TASK GOAL =
Whenever a line of the entries below holds the string "folder", copy that line and return it.

Plain-text document sources
'''
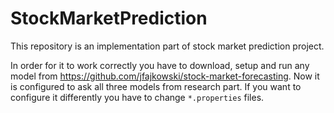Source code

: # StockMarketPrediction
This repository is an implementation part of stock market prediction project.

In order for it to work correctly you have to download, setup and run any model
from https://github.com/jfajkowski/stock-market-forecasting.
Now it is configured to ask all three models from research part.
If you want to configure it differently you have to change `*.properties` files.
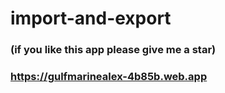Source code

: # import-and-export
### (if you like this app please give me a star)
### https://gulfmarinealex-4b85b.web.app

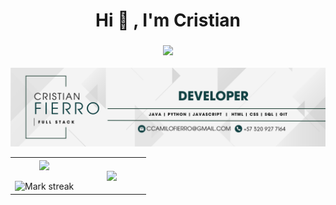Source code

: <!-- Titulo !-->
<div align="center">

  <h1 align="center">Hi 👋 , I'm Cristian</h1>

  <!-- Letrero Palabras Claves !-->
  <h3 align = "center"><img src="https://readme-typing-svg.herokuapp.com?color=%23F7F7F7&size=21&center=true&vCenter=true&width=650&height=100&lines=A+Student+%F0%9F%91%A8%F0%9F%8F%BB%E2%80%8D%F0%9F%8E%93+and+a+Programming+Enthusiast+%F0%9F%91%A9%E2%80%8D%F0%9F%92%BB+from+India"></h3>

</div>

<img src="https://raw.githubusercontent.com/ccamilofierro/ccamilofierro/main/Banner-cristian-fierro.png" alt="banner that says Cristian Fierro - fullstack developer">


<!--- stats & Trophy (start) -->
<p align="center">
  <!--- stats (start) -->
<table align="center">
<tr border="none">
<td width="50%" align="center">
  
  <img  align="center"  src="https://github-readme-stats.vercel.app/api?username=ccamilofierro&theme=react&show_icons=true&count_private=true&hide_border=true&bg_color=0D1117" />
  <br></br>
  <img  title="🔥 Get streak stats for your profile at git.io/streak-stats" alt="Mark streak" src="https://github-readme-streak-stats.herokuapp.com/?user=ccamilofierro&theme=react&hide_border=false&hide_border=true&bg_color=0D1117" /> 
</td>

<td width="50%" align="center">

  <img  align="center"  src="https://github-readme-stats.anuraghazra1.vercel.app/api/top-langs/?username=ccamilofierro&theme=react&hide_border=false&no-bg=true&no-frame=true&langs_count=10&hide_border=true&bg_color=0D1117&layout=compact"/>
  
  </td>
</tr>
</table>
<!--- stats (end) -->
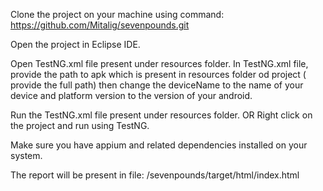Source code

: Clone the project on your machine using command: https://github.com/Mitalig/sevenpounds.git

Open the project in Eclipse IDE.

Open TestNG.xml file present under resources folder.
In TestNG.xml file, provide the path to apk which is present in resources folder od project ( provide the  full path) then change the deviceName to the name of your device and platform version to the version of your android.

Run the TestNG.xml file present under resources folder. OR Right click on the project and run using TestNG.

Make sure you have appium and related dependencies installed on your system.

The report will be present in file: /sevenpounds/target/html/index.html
'''
'''
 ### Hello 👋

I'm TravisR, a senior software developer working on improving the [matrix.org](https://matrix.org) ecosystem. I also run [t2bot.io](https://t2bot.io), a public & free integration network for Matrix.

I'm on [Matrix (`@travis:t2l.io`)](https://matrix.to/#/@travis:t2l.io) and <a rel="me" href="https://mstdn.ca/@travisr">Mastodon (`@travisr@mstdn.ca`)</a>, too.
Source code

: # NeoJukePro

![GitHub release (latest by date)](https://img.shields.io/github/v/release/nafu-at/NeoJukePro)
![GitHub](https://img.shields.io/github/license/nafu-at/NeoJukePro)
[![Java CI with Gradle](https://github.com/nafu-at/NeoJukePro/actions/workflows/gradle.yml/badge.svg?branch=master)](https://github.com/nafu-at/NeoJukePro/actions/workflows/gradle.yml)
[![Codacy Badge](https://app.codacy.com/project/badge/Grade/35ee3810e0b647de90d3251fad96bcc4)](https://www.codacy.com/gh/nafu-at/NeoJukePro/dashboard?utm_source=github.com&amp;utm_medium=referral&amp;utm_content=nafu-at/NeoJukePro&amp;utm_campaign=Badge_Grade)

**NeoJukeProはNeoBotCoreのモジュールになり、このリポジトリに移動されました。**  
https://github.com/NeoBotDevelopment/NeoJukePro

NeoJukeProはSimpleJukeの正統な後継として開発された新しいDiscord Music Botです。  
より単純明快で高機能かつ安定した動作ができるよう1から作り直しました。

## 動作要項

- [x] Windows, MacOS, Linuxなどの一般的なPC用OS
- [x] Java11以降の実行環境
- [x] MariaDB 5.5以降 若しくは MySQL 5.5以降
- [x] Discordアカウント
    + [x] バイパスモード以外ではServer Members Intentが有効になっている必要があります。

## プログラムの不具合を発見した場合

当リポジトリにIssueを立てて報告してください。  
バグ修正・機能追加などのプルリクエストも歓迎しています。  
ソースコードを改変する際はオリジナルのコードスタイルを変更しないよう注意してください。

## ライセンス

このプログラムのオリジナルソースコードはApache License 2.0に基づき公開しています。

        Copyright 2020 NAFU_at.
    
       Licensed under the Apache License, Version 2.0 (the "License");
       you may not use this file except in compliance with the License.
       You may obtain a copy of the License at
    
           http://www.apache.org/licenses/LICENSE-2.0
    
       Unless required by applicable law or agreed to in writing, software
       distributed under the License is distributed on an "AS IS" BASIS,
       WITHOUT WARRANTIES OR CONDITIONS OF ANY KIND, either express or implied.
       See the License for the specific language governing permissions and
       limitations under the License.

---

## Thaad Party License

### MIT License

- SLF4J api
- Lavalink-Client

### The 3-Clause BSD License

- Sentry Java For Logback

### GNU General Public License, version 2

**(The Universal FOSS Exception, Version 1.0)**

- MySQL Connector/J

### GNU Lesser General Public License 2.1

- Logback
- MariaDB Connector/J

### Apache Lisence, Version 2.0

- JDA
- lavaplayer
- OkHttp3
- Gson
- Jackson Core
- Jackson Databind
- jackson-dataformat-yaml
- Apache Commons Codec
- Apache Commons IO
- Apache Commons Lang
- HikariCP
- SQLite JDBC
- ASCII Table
'''
ANSWER SECTION =
Open TestNG.xml file present under resources folder.
In TestNG.xml file, provide the path to apk which is present in resources folder od project ( provide the  full path) then change the deviceName to the name of your device and platform version to the version of your android.
Run the TestNG.xml file present under resources folder. OR Right click on the project and run using TestNG.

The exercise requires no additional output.